American Chemical Society bans university after "spider-trap" is clicked

[+] freshyill|12 years ago|reply

It's worth noting that many journals don't control the platform their scholarly content. It looks like ACS uses this [Atypon](http://www.atypon.com). That's the likely source of this spider trap, not ACS.

Atypon has [a relatively small client list](http://www.atypon.com/our-clients/featured-clients.php). Compare it to [Highwire](http://highwire.stanford.edu/lists/allsites.dtl). I'd be willing to bet that all journals hosted with Atypon share this spider trap—even journals that are supposed to be open access where spidering should be OK.

Scientific publishing is weird. Source: I work in scientific publishing.

[+] ak217|12 years ago|reply

Scientific publishing is not just weird, it's sinister.

That said, ACS is pretty sinister, too. They opposed PubChem (http://en.wikipedia.org/wiki/PubChem#ACS.27s_concerns) and in general don't behave like the nonprofit scientist trade organization that they present themselves as.

[+] greglindahl|12 years ago|reply

In Highwire's case, they typically have a robots.txt blocking everyone but Google ... and the reason is not malice, it's inefficient software.
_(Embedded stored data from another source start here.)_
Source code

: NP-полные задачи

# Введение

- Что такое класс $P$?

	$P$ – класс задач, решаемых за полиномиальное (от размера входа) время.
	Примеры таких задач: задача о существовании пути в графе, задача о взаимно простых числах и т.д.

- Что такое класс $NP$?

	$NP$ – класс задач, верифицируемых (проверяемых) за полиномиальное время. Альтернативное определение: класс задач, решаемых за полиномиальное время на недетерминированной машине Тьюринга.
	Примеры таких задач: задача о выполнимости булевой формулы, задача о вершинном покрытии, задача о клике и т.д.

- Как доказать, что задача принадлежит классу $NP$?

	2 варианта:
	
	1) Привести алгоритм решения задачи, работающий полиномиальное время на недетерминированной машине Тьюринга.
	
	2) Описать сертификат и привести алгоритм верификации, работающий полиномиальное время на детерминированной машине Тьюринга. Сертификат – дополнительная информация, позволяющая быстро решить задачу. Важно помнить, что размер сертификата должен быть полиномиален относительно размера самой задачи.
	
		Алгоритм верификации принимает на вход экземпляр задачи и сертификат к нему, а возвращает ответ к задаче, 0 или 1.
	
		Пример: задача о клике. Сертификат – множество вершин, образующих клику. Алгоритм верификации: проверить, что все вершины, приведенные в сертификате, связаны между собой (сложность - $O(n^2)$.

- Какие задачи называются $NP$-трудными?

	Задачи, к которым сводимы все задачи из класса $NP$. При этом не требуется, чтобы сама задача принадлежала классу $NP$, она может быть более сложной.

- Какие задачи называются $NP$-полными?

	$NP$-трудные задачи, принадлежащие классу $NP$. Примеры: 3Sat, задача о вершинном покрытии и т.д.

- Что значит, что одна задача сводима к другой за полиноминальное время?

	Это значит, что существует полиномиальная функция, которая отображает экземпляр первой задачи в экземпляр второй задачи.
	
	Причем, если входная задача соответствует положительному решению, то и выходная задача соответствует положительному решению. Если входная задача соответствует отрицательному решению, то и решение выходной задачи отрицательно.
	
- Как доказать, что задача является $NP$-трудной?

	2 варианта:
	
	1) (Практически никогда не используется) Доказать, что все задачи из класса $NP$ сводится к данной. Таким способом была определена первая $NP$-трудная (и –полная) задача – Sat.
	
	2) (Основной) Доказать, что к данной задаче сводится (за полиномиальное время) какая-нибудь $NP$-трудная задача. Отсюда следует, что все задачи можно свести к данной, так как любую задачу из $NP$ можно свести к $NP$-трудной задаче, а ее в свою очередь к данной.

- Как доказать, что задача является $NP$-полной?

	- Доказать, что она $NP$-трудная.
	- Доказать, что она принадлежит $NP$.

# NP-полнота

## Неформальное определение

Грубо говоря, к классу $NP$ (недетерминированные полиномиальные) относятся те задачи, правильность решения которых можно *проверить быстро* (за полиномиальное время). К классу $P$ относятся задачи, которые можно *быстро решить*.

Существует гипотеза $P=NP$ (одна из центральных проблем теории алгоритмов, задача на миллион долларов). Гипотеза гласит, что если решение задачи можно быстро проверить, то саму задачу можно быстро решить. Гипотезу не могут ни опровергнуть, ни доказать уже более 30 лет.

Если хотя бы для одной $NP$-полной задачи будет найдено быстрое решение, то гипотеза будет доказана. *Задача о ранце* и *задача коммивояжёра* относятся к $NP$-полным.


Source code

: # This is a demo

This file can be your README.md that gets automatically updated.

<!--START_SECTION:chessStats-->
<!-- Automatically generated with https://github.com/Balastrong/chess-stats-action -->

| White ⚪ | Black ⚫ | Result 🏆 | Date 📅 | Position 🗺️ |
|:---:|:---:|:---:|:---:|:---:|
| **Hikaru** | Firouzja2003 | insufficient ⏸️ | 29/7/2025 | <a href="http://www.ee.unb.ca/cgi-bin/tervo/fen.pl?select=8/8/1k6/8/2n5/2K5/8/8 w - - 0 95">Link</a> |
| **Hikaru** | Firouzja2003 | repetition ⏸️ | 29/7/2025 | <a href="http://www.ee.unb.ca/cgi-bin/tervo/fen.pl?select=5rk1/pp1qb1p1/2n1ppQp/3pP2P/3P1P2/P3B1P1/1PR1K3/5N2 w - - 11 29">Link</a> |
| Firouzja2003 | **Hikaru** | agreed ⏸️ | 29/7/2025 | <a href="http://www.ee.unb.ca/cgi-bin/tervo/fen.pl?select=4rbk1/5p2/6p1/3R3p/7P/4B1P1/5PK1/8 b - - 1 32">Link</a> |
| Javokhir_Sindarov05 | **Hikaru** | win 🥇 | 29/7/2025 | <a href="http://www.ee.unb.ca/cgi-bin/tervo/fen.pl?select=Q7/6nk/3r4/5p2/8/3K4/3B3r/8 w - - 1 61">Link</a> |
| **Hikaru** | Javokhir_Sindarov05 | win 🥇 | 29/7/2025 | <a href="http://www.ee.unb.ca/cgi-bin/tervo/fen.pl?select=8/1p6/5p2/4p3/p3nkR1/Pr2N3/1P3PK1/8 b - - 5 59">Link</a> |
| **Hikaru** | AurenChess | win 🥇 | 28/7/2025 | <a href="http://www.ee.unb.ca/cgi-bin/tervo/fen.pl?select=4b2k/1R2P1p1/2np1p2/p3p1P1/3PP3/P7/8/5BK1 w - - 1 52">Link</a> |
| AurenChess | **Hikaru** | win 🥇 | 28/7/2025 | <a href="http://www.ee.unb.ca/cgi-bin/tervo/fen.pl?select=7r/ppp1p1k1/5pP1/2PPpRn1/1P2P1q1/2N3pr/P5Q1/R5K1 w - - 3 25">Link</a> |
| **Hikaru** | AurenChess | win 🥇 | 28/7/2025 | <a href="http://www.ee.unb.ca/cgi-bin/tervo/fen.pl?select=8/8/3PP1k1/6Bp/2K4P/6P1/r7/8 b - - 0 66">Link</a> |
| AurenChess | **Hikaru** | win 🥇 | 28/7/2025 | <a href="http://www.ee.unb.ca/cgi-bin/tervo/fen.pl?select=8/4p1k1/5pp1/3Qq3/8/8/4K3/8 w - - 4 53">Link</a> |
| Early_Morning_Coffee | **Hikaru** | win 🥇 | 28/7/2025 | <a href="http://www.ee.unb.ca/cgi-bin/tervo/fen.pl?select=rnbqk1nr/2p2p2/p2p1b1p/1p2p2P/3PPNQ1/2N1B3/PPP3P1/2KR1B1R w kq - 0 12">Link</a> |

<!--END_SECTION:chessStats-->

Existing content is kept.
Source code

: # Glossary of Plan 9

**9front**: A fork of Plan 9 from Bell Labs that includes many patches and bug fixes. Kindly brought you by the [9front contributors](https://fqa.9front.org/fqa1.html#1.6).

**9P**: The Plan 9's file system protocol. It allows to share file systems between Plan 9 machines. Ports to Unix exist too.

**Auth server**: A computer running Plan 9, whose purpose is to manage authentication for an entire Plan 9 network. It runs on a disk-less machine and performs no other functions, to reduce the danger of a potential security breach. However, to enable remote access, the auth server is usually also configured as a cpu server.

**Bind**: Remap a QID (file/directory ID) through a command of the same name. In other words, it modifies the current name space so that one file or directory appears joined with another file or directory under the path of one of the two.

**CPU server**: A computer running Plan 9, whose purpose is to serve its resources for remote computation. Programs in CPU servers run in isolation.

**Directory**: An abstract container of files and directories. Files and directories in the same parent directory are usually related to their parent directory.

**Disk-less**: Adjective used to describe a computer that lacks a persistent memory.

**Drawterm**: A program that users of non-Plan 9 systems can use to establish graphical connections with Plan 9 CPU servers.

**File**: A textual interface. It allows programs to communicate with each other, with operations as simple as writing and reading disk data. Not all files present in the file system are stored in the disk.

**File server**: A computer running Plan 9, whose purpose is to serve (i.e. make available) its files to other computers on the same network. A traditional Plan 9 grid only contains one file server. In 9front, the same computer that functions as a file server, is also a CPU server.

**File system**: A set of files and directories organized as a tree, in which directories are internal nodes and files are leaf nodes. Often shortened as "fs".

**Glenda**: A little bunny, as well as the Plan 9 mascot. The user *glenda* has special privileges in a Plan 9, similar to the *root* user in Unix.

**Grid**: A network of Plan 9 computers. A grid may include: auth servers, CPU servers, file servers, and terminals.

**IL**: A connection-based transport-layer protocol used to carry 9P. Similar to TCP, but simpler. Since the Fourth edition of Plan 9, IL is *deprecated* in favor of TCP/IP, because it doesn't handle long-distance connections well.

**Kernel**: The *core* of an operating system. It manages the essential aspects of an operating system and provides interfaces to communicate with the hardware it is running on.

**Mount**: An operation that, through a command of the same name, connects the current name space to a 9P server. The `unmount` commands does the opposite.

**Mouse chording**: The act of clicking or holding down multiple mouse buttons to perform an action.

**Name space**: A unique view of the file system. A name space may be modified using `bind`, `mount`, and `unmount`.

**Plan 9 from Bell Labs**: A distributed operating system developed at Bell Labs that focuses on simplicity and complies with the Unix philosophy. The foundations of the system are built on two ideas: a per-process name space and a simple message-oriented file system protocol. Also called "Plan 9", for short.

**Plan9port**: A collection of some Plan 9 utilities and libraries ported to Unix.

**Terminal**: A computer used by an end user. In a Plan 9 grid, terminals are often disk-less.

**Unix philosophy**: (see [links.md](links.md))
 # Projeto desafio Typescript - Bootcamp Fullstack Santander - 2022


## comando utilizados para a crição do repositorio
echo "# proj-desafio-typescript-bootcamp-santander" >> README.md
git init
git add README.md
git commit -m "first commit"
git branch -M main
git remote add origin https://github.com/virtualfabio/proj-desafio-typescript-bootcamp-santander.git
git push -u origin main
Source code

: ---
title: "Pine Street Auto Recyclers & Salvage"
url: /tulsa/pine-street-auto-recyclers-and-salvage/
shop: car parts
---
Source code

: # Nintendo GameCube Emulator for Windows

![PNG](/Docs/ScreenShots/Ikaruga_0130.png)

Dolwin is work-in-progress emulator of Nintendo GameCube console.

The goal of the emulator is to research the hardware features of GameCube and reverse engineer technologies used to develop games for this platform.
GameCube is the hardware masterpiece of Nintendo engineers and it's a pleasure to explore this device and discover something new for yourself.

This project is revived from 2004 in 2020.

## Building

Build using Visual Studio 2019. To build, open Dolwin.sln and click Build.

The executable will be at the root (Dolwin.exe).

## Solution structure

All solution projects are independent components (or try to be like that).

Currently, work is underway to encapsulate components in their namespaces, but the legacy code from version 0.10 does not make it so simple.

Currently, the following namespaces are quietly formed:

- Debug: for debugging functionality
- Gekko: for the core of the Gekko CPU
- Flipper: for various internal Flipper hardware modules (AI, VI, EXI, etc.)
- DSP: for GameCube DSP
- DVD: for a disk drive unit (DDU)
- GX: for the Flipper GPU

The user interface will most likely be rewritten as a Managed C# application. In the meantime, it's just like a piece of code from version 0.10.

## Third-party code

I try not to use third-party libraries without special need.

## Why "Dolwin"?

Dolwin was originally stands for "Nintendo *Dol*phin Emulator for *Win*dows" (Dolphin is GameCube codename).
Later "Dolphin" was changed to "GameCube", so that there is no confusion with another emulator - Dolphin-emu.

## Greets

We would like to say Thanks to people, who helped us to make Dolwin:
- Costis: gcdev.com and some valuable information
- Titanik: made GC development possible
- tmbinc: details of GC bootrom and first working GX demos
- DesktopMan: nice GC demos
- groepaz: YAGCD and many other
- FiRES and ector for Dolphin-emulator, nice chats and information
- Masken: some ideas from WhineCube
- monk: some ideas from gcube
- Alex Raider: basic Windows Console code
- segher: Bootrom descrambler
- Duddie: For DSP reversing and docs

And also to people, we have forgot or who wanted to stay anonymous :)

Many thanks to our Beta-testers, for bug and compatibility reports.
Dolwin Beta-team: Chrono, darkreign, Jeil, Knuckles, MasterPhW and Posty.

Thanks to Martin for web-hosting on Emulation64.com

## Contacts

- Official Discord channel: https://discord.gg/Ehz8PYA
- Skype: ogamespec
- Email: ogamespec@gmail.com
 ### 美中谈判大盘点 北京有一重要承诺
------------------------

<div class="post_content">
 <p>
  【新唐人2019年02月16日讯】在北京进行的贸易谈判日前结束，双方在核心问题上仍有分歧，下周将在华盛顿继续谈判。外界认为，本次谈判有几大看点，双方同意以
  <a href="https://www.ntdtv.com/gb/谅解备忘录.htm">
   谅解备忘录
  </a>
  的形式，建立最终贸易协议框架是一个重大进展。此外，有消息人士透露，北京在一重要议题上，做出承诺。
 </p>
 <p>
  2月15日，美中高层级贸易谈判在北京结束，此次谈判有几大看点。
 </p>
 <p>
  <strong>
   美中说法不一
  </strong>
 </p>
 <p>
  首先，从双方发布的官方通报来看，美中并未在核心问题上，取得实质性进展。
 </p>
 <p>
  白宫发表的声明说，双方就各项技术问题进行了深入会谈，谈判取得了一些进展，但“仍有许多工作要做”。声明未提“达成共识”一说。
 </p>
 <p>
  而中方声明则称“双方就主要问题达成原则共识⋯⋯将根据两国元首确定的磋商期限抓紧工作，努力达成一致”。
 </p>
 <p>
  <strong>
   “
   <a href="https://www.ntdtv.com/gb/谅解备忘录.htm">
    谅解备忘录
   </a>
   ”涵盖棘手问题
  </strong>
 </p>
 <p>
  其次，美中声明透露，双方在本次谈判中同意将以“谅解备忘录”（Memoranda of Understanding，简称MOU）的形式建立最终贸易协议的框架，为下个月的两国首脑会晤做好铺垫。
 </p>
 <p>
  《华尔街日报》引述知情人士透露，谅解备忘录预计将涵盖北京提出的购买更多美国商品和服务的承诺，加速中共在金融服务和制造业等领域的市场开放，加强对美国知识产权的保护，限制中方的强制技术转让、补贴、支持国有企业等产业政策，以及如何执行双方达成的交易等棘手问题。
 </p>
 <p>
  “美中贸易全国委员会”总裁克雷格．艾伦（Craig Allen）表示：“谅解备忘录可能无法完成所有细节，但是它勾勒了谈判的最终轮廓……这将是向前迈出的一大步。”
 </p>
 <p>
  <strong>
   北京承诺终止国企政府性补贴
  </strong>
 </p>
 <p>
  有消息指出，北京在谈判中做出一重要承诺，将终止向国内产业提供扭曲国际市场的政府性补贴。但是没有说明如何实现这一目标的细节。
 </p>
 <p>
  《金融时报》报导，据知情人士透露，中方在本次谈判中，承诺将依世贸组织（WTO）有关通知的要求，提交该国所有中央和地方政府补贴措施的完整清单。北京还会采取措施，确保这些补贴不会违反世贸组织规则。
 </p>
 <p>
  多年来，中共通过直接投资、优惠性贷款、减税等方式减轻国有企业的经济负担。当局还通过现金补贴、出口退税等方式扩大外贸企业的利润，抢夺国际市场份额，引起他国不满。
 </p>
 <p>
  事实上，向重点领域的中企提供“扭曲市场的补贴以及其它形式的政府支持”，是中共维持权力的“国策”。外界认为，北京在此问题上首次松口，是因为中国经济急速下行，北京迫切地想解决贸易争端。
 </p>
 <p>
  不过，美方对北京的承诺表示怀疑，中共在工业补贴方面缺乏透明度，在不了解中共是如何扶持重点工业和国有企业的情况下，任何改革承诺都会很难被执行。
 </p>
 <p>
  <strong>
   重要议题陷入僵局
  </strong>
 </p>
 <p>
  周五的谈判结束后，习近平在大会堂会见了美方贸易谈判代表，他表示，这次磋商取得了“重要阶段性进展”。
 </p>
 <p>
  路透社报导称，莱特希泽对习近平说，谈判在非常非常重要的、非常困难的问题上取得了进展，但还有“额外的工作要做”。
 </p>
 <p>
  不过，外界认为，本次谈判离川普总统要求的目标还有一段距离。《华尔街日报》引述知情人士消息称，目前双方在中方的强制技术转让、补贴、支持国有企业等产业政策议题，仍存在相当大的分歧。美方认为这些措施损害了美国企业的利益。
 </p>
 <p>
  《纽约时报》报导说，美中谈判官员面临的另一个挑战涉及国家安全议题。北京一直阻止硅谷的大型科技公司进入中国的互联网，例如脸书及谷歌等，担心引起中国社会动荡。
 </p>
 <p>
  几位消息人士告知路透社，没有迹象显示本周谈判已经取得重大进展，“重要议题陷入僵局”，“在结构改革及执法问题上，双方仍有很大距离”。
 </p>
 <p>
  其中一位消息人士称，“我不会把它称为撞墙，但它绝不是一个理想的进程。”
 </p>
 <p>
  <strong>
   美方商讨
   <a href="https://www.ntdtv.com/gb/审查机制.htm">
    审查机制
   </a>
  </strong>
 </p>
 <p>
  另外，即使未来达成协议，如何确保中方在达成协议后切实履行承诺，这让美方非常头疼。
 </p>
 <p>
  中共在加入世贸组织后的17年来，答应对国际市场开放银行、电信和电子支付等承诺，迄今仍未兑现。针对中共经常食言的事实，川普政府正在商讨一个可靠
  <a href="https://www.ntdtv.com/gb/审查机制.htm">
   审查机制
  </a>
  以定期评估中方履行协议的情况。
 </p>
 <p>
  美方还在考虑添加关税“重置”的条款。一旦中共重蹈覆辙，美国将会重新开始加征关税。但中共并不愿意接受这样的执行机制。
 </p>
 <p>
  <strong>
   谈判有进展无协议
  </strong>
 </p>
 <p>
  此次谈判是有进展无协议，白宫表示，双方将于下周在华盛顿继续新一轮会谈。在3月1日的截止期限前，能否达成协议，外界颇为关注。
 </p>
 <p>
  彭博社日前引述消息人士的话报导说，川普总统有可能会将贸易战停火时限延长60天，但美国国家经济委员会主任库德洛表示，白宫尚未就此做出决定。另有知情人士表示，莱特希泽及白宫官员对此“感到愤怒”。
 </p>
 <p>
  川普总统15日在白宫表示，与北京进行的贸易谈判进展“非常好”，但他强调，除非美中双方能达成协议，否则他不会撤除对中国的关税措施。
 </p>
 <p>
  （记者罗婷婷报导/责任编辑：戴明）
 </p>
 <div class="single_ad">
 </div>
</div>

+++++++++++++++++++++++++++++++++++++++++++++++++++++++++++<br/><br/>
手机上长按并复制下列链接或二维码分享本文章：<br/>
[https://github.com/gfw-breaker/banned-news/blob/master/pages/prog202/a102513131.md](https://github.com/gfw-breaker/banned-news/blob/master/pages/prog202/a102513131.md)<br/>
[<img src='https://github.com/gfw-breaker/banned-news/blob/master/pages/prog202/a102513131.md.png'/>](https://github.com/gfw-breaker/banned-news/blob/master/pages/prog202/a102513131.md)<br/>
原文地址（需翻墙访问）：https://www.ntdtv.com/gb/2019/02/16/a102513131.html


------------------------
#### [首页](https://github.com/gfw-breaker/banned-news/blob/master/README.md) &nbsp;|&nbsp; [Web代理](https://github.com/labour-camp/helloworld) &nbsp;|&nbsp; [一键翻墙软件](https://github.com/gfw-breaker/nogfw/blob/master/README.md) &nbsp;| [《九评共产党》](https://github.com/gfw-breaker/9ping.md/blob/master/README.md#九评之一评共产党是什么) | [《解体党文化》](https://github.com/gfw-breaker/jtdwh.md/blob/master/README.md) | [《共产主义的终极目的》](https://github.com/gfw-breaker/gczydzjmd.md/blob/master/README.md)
Fetching a page once every few seconds is enough to overload their system.

[+] Blahah|12 years ago|reply

All the Atypon clients seem to have now disabled this trap (I tried the 5 biggest ones).

[+] lazyjeff|12 years ago|reply

Those client lists are a bit unfair to compare: Atypon lists large publishers (Elsevier, IEEE, Oxford University Press, Taylor & Francis, ACS) while HighWire's list has a lot of individual journals (Journal of Early Childhood Research, Monthly Notices of the Royal Astronomical Society: Letters, etc.)

[+] s_q_b|12 years ago|reply

Is it bad that I'm just as insulted by the so-called "spider trap"? It's so technologically simple as to be useless against anyone who could deploy a web scraper in the first place.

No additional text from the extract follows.